Two outputs from gemini-2.0-flash
Description of the feature request:
Hello everyone!
I want to make gemini-2.0-flash output to me both text and audio, but when I trying to add TEXT variable to response_modalities I get this kind of error : [ORIGINAL ERROR] generic::invalid_argument: Error in program Instantiation for language; then sent 1007 (invalid frame payload data) Request trace id: 4ad28f357e6c292e, [ORIGINAL ERROR] generic::invalid_argument: Error in program Instantiation for language
What problem are you trying to solve with this feature?
Two outputs for one respons
Any other information you'd like to share?
I could not find any information related to this
Audio-out is only available to a selected few early access customers. You can only use the live api at the moment that only outputs audio.

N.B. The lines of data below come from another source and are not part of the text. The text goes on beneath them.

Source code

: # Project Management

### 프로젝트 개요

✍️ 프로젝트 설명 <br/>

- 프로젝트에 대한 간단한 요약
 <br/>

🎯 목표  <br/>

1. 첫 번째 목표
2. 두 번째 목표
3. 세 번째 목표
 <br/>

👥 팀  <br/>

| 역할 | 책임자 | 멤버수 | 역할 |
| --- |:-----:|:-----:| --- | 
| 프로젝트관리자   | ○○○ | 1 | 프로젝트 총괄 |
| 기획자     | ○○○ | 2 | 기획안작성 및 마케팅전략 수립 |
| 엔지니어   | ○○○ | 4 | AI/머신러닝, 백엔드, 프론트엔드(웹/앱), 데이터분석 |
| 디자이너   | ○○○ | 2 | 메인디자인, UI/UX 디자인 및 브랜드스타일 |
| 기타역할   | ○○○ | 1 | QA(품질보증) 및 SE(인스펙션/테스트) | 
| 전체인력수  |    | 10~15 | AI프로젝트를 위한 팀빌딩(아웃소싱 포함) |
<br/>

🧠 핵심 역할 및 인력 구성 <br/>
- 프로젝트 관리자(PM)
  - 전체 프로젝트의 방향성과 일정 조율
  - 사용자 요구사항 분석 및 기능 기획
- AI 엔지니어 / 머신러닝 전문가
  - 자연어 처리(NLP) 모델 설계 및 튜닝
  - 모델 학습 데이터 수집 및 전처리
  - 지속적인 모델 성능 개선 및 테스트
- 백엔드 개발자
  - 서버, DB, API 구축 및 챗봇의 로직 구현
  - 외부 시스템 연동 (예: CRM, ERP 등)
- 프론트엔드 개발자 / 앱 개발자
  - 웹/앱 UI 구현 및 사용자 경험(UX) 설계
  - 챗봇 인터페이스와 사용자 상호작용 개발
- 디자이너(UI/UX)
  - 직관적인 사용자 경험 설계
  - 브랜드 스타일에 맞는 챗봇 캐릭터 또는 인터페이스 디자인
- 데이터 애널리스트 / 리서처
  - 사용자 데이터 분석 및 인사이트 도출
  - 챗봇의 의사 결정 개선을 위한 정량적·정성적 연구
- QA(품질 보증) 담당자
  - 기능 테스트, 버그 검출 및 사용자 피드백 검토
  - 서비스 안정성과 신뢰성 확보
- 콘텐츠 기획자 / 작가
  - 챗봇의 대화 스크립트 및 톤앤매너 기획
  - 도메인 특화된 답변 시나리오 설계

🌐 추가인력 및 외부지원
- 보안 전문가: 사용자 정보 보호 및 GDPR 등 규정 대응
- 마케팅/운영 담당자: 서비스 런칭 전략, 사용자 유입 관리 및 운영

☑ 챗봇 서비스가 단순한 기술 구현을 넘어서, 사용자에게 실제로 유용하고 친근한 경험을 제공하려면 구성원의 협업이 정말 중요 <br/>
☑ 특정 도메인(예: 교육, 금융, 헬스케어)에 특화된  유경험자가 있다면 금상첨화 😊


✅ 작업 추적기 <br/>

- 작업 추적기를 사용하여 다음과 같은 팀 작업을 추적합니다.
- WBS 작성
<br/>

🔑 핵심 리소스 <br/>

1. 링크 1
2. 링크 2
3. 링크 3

I second this feature request! I've been building a Unity game engine plugin for Gemini using the native audio feature. It would be incredibly useful to output both text and audio at the same time, and it would also spare hitting gemini twice with identical requests.
I suspect the reason it currently outputs only one or the other is because there probably isn't an intermediate text output head on multimodal llm model and there isn't an intermediate text representation when getting audio output?

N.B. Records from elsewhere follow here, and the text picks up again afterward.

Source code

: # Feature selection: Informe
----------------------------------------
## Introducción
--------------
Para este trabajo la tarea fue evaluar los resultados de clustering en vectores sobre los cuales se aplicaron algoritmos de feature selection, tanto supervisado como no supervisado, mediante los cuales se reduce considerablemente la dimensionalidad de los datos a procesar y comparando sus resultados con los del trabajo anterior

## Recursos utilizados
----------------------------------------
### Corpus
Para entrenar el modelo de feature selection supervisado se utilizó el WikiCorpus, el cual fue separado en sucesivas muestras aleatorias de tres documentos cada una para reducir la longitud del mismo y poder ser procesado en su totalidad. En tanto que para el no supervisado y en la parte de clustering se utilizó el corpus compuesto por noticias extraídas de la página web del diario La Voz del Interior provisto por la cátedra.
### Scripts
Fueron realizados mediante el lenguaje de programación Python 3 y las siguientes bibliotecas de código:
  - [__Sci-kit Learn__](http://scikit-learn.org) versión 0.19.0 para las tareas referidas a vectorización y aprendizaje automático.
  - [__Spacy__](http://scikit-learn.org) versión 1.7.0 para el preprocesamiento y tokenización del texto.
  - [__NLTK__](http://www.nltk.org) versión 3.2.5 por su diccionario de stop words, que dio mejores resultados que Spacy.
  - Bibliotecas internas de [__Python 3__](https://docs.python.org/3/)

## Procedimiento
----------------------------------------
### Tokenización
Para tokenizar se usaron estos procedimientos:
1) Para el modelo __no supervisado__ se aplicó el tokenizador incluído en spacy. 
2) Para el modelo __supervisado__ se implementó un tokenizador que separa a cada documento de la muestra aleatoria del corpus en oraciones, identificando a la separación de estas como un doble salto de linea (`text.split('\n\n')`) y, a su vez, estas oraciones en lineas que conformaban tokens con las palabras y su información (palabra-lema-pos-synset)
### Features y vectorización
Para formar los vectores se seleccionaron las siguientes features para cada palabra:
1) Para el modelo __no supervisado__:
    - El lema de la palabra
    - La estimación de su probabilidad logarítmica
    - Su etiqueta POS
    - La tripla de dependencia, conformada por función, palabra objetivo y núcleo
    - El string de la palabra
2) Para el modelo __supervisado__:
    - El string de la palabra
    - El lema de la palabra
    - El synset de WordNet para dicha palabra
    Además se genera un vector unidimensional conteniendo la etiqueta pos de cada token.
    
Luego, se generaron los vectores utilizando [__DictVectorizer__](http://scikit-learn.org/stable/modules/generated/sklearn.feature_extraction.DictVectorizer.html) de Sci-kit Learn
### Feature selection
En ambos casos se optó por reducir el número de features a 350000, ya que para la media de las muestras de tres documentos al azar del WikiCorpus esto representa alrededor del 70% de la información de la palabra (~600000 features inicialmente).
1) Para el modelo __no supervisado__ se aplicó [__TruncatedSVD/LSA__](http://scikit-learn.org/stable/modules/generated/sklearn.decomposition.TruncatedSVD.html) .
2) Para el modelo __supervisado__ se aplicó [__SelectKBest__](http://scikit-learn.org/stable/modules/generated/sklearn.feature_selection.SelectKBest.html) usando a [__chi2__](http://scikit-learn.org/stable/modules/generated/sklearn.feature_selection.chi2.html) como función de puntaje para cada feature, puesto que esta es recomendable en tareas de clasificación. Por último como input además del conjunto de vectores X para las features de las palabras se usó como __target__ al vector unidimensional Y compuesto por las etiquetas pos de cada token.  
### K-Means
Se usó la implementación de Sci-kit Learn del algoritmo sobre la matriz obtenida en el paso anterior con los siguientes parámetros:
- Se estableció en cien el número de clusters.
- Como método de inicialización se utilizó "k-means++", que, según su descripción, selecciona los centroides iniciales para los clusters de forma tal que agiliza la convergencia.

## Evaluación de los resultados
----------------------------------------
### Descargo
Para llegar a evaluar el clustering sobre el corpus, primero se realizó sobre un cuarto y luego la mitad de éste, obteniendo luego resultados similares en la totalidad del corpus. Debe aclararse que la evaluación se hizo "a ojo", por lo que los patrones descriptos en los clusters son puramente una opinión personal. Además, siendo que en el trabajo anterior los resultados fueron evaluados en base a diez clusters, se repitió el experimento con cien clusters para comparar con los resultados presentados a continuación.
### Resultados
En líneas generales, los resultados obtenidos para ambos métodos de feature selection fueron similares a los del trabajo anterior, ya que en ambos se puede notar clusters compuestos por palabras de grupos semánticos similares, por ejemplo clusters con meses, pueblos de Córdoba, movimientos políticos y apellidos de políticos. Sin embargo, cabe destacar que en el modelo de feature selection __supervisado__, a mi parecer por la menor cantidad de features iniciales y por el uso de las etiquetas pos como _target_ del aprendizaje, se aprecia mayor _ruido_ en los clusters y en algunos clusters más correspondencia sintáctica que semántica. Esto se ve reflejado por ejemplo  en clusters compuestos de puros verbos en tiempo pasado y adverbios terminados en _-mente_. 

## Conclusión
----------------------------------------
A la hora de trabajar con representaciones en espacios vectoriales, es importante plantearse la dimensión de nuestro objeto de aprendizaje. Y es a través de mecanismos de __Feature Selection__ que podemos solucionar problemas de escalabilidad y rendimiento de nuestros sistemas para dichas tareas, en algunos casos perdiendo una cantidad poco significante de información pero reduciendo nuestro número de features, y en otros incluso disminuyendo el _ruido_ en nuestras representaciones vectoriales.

If this is the case, and we can't expect matched text and audio output in the future, please let us know, as one can nowadays easily wire up a Whisper type speech to text model to get the text from audio, but of course this requires additional overhead.
I'll route the feature request to the product team. I also agree that it would be great to get both but I'm not sure either of the feasability considering the model natively outputs audio.
Interesting...
In December, I could only get audio or text from the live API (Vertex AI mode) but not both, but no error when requesting both...
As of last week up until yesterday, I was getting both text and audio from the live API by specifying response_modalities=['AUDIO', 'TEXT'] in the config and also emphasizing that I want both audio and text in the system instruction.
But then today, I ran the same code and got error 1007 (invalid frame payload data) and "generic::invalid_argument: Only one of text or audio output is allowed."
It's fun to experiment with a rapidly changing tool! But here's one vote for allowing us to continue to be able to get both audio and text. Otherwise, why would response_modalities be a list? 😃 And it was working fine yesterday, after all... 😸
We're also looking to implement the Live API to return both the Audio and the Text in the response, and have not had luck specifying both in response_modalities=['AUDIO', 'TEXT'].
+1
Is this working? I'm getting struggled to get both and save transcription when the interview finish. I got the text on playground but the user input keep overwritting the first message.
Hi, we should have access to the audio transcription since the feature is already available. Please take a look.
Thanks
Marking this issue as stale since it has been open for 14 days with no activity. This issue will be closed if no further activity occurs.
This issue was closed because it has been inactive for 27 days. Please post a new issue if you need further assistance. Thanks!